Steam quality affects the energy available for heat transfer. That is why controlling quality is critical for process and industrial efficiency.
In this article, we will explore which factors influence the condition of steam, the challenges poorly controlled steam can cause and how to improve the quality of steam you generate.
What is the ideal condition of steam?
The ideal steam to use in your industrial processes is clean, dry and free from air and other non-condensable gases. Steam in this condition is the most efficient type for heat transfer1. The steam tables that help you manage the generation and distribution of steam also assume you produce steam with these qualities.

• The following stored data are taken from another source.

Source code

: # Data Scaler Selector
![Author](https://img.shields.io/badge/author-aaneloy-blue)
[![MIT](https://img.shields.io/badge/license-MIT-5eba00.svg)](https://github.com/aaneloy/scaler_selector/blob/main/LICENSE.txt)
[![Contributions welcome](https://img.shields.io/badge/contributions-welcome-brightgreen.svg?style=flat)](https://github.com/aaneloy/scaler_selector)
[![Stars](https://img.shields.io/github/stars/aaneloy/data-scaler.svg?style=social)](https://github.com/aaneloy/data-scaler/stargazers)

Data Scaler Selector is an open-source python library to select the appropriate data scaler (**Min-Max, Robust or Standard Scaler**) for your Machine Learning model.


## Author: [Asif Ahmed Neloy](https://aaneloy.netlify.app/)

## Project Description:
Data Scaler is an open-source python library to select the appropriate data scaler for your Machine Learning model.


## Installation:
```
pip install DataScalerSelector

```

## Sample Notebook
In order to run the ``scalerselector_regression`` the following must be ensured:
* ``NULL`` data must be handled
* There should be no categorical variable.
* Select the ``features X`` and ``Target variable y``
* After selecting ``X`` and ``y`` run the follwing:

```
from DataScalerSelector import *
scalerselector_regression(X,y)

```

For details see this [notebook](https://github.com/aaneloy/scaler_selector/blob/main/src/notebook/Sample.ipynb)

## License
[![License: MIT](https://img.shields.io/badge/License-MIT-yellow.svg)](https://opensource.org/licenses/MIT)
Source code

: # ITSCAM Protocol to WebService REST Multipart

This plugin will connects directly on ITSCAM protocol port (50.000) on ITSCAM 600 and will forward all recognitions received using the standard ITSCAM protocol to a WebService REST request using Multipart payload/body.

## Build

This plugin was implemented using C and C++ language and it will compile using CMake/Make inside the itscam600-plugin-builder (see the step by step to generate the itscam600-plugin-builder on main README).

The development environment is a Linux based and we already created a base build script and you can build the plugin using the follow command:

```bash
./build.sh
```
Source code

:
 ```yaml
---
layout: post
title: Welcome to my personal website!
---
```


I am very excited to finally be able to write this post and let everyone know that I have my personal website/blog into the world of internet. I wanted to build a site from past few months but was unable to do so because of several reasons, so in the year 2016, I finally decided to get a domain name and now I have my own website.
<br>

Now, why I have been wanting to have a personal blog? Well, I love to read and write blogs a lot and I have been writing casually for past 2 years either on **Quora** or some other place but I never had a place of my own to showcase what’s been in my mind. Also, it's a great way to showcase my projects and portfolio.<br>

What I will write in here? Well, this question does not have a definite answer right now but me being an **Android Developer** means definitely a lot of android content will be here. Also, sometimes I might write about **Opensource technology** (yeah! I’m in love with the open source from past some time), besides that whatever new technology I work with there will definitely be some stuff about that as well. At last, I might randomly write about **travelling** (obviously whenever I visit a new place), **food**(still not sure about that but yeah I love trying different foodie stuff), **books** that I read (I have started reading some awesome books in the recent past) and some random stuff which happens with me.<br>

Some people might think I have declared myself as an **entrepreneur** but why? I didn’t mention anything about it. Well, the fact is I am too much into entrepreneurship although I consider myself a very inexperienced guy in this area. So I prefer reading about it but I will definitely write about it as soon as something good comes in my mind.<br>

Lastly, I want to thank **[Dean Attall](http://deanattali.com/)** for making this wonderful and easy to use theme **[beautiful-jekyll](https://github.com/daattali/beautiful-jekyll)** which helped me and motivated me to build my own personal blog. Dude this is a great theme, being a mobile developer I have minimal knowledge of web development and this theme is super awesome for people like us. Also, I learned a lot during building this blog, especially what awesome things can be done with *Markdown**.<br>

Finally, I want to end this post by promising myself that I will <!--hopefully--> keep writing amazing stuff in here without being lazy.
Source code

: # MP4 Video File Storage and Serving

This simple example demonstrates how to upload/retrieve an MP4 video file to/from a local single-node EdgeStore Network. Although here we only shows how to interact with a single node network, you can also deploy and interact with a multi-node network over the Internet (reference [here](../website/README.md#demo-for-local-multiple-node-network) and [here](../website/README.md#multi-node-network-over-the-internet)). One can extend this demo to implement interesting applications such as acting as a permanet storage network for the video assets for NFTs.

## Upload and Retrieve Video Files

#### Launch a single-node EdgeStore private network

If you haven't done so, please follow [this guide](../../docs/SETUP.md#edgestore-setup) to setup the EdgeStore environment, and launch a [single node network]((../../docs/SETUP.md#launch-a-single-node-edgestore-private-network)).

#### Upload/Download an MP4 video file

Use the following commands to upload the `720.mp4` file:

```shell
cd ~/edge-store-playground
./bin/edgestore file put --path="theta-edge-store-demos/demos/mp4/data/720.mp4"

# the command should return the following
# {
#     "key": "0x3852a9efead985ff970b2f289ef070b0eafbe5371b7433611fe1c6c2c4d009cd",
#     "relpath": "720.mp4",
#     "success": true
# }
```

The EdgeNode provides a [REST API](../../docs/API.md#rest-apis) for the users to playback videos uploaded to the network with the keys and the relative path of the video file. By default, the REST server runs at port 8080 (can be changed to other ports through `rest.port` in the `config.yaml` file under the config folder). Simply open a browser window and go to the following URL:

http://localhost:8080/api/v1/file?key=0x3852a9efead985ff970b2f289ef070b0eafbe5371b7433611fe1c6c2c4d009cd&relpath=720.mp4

To optimise the quality of steam2, you need to monitor the conditions in your boiler house, ensure regular maintenance of steam distribution pipes and implement controls around your plant. Without these good working practices, you will likely face engineering and maintenance problems.
What are the problems of wet steam?
While steam should be completely dry, there will inevitably be a level of moisture in the steam produced by the boiler house. The moisture within steam is measured by its dryness fraction, the proportion of steam that is dry.
For example, in the steam phase diagram, a dryness fraction of 50% (A) means the steam is 50% dry and 50% wet.
When you produce steam without controlling its quality, you can have too much moisture or a poor dryness fraction. That is when problems occur, as the steam you produce and distribute is wetter than your plant has been engineered for.
Process inefficiency
Wet steam reduces the efficiency of heat transfer in several ways. Firstly, the wetter the steam, the less useful energy is available within the steam. There is a reduced mass of steam arriving at the process due to the low dryness fraction.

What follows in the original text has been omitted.